→ **Exercise**:
Each entry below should be printed exactly, with every image left out.

→ **Extracted information**:
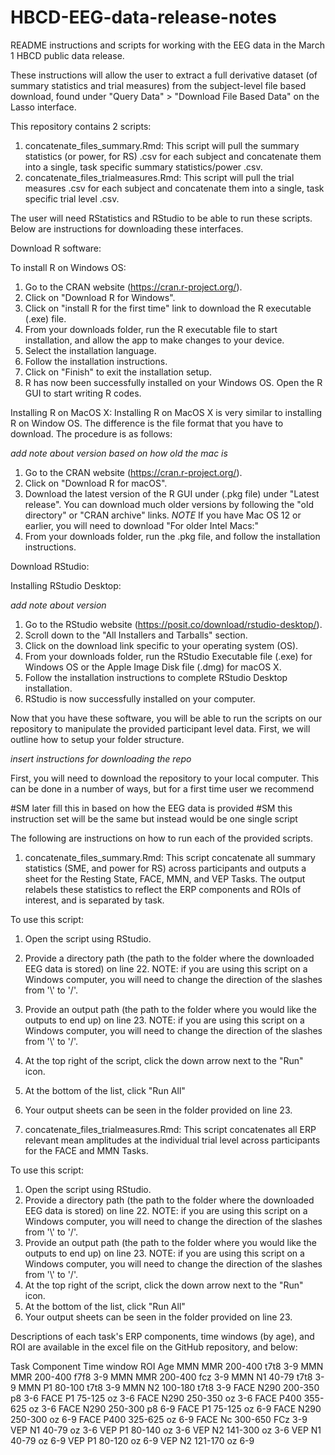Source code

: # HBCD-EEG-data-release-notes
README instructions and scripts for working with the EEG data in the March 1 HBCD public data release.

These instructions will allow the user to extract a full derivative dataset (of summary statistics and trial measures) from the subject-level file based download, found under "Query Data" > "Download File Based Data" on the Lasso interface. 

This repository contains 2 scripts: 
1. concatenate_files_summary.Rmd: This script will pull the summary statistics (or power, for RS) .csv for each subject and concatenate them into a single, task specific summary statistics/power .csv. 
2. concatenate_files_trialmeasures.Rmd: This script will pull the trial measures .csv for each subject and concatenate them into a single, task specific trial level .csv.

The user will need RStatistics and RStudio to be able to run these scripts. Below are instructions for downloading these interfaces. 

Download R software: 

To install R on Windows OS:

1. Go to the CRAN website (https://cran.r-project.org/).
2. Click on "Download R for Windows".
3. Click on "install R for the first time" link to download the R executable (.exe) file.
4. From your downloads folder, run the R executable file to start installation, and allow the app to make changes to your device.
5. Select the installation language.
6. Follow the installation instructions.
7. Click on "Finish" to exit the installation setup.
8. R has now been successfully installed on your Windows OS. Open the R GUI to start writing R codes.

Installing R on MacOS X:
Installing R on MacOS X is very similar to installing R on Window OS. The difference is the file format that you have to download. The procedure is as follows:

*add note about version based on how old the mac is*

1. Go to the CRAN website (https://cran.r-project.org/).
2. Click on "Download R for macOS". 
3. Download the latest version of the R GUI under (.pkg file) under "Latest release". You can download much older versions by following the "old directory" or "CRAN archive" links. *NOTE* If you have Mac OS 12 or earlier, you will need to download "For older Intel Macs:"
4. From your downloads folder, run the .pkg file, and follow the installation instructions.


Download RStudio: 

Installing RStudio Desktop:

*add note about version*

1. Go to the RStudio website (https://posit.co/download/rstudio-desktop/).
2. Scroll down to the "All Installers and Tarballs" section. 
3. Click on the download link specific to your operating system (OS). 
4. From your downloads folder, run the RStudio Executable file (.exe) for Windows OS or the Apple Image Disk file (.dmg) for macOS X.
5. Follow the installation instructions to complete RStudio Desktop installation.
6. RStudio is now successfully installed on your computer.


Now that you have these software, you will be able to run the scripts on our repository to manipulate the provided participant level data. First, we will outline how to setup your folder structure. 

*insert instructions for downloading the repo*

First, you will need to download the repository to your local computer. This can be done in a number of ways, but for a first time user we recommend 

#SM later fill this in based on how the EEG data is provided
#SM this instruction set will be the same but instead would be one single script

The following are instructions on how to run each of the provided scripts. 

1. concatenate_files_summary.Rmd:
This script concatenate all summary statistics (SME, and power for RS) across participants and outputs a sheet for the Resting State, FACE, MMN, and VEP Tasks. The output relabels these statistics to reflect the ERP components and ROIs of interest, and is separated by task.

To use this script: 
1. Open the script using RStudio. 
2. Provide a directory path (the path to the folder where the downloaded EEG data is stored) on line 22. 
NOTE: if you are using this script on a Windows computer, you will need to change the direction of the slashes from '\\' to '/'.
3. Provide an output path (the path to the folder where you would like the outputs to end up) on line 23. 
NOTE: if you are using this script on a Windows computer, you will need to change the direction of the slashes from '\\' to '/'.
4. At the top right of the script, click the down arrow next to the "Run" icon. 
5. At the bottom of the list, click "Run All" 
6. Your output sheets can be seen in the folder provided on line 23.

2. concatenate_files_trialmeasures.Rmd:
This script concatenates all ERP relevant mean amplitudes at the individual trial level across participants for the FACE and MMN Tasks.

To use this script: 
1. Open the script using RStudio. 
2. Provide a directory path (the path to the folder where the downloaded EEG data is stored) on line 22. 
NOTE: if you are using this script on a Windows computer, you will need to change the direction of the slashes from '\\' to '/'.
3. Provide an output path (the path to the folder where you would like the outputs to end up) on line 23. 
NOTE: if you are using this script on a Windows computer, you will need to change the direction of the slashes from '\\' to '/'.
4. At the top right of the script, click the down arrow next to the "Run" icon. 
5. At the bottom of the list, click "Run All" 
6. Your output sheets can be seen in the folder provided on line 23.

Descriptions of each task's ERP components, time windows (by age), and ROI are available in the excel file on the GitHub repository, and below: 

Task	Component	Time window	ROI	Age
MMN	MMR	200-400	t7t8	3-9
MMN	MMR	200-400	f7f8	3-9
MMN	MMR	200-400	fcz	3-9
MMN	N1	40-79	t7t8	3-9
MMN	P1	80-100	t7t8	3-9
MMN	N2	100-180	t7t8	3-9
FACE	N290	200-350	p8	3-6
FACE	P1	75-125	oz	3-6
FACE	N290	250-350	oz	3-6
FACE	P400	355-625	oz	3-6
FACE	N290	250-300	p8	6-9
FACE	P1	75-125	oz	6-9
FACE	N290	250-300	oz	6-9
FACE	P400	325-625	oz	6-9
FACE	Nc	300-650	FCz	3-9
VEP	N1	40-79	oz	3-6
VEP	P1	80-140	oz	3-6
VEP	N2	141-300	oz	3-6
VEP	N1	40-79	oz	6-9
VEP	P1	80-120	oz	6-9
VEP	N2	121-170	oz	6-9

→ **Expected answer**:
Source code

: # HBCD-EEG-data-release-notes
README instructions and scripts for working with the EEG data in the March 1 HBCD public data release.

These instructions will allow the user to extract a full derivative dataset (of summary statistics and trial measures) from the subject-level file based download, found under "Query Data" > "Download File Based Data" on the Lasso interface. 

This repository contains 2 scripts: 
1. concatenate_files_summary.Rmd: This script will pull the summary statistics (or power, for RS) .csv for each subject and concatenate them into a single, task specific summary statistics/power .csv. 
2. concatenate_files_trialmeasures.Rmd: This script will pull the trial measures .csv for each subject and concatenate them into a single, task specific trial level .csv.

The user will need RStatistics and RStudio to be able to run these scripts. Below are instructions for downloading these interfaces. 

Download R software: 

To install R on Windows OS:

1. Go to the CRAN website (https://cran.r-project.org/).
2. Click on "Download R for Windows".
3. Click on "install R for the first time" link to download the R executable (.exe) file.
4. From your downloads folder, run the R executable file to start installation, and allow the app to make changes to your device.
5. Select the installation language.
6. Follow the installation instructions.
7. Click on "Finish" to exit the installation setup.
8. R has now been successfully installed on your Windows OS. Open the R GUI to start writing R codes.

Installing R on MacOS X:
Installing R on MacOS X is very similar to installing R on Window OS. The difference is the file format that you have to download. The procedure is as follows:

*add note about version based on how old the mac is*

1. Go to the CRAN website (https://cran.r-project.org/).
2. Click on "Download R for macOS". 
3. Download the latest version of the R GUI under (.pkg file) under "Latest release". You can download much older versions by following the "old directory" or "CRAN archive" links. *NOTE* If you have Mac OS 12 or earlier, you will need to download "For older Intel Macs:"
4. From your downloads folder, run the .pkg file, and follow the installation instructions.


Download RStudio: 

Installing RStudio Desktop:

*add note about version*

1. Go to the RStudio website (https://posit.co/download/rstudio-desktop/).
2. Scroll down to the "All Installers and Tarballs" section. 
3. Click on the download link specific to your operating system (OS). 
4. From your downloads folder, run the RStudio Executable file (.exe) for Windows OS or the Apple Image Disk file (.dmg) for macOS X.
5. Follow the installation instructions to complete RStudio Desktop installation.
6. RStudio is now successfully installed on your computer.


Now that you have these software, you will be able to run the scripts on our repository to manipulate the provided participant level data. First, we will outline how to setup your folder structure. 

*insert instructions for downloading the repo*

First, you will need to download the repository to your local computer. This can be done in a number of ways, but for a first time user we recommend 

#SM later fill this in based on how the EEG data is provided
#SM this instruction set will be the same but instead would be one single script

The following are instructions on how to run each of the provided scripts. 

1. concatenate_files_summary.Rmd:
This script concatenate all summary statistics (SME, and power for RS) across participants and outputs a sheet for the Resting State, FACE, MMN, and VEP Tasks. The output relabels these statistics to reflect the ERP components and ROIs of interest, and is separated by task.

To use this script: 
1. Open the script using RStudio. 
2. Provide a directory path (the path to the folder where the downloaded EEG data is stored) on line 22. 
NOTE: if you are using this script on a Windows computer, you will need to change the direction of the slashes from '\\' to '/'.
3. Provide an output path (the path to the folder where you would like the outputs to end up) on line 23. 
NOTE: if you are using this script on a Windows computer, you will need to change the direction of the slashes from '\\' to '/'.
4. At the top right of the script, click the down arrow next to the "Run" icon. 
5. At the bottom of the list, click "Run All" 
6. Your output sheets can be seen in the folder provided on line 23.

2. concatenate_files_trialmeasures.Rmd:
This script concatenates all ERP relevant mean amplitudes at the individual trial level across participants for the FACE and MMN Tasks.

To use this script: 
1. Open the script using RStudio. 
2. Provide a directory path (the path to the folder where the downloaded EEG data is stored) on line 22. 
NOTE: if you are using this script on a Windows computer, you will need to change the direction of the slashes from '\\' to '/'.
3. Provide an output path (the path to the folder where you would like the outputs to end up) on line 23. 
NOTE: if you are using this script on a Windows computer, you will need to change the direction of the slashes from '\\' to '/'.
4. At the top right of the script, click the down arrow next to the "Run" icon. 
5. At the bottom of the list, click "Run All" 
6. Your output sheets can be seen in the folder provided on line 23.

Descriptions of each task's ERP components, time windows (by age), and ROI are available in the excel file on the GitHub repository, and below: 

Task	Component	Time window	ROI	Age
MMN	MMR	200-400	t7t8	3-9
MMN	MMR	200-400	f7f8	3-9
MMN	MMR	200-400	fcz	3-9
MMN	N1	40-79	t7t8	3-9
MMN	P1	80-100	t7t8	3-9
MMN	N2	100-180	t7t8	3-9
FACE	N290	200-350	p8	3-6
FACE	P1	75-125	oz	3-6
FACE	N290	250-350	oz	3-6
FACE	P400	355-625	oz	3-6
FACE	N290	250-300	p8	6-9
FACE	P1	75-125	oz	6-9
FACE	N290	250-300	oz	6-9
FACE	P400	325-625	oz	6-9
FACE	Nc	300-650	FCz	3-9
VEP	N1	40-79	oz	3-6
VEP	P1	80-140	oz	3-6
VEP	N2	141-300	oz	3-6
VEP	N1	40-79	oz	6-9
VEP	P1	80-120	oz	6-9
VEP	N2	121-170	oz	6-9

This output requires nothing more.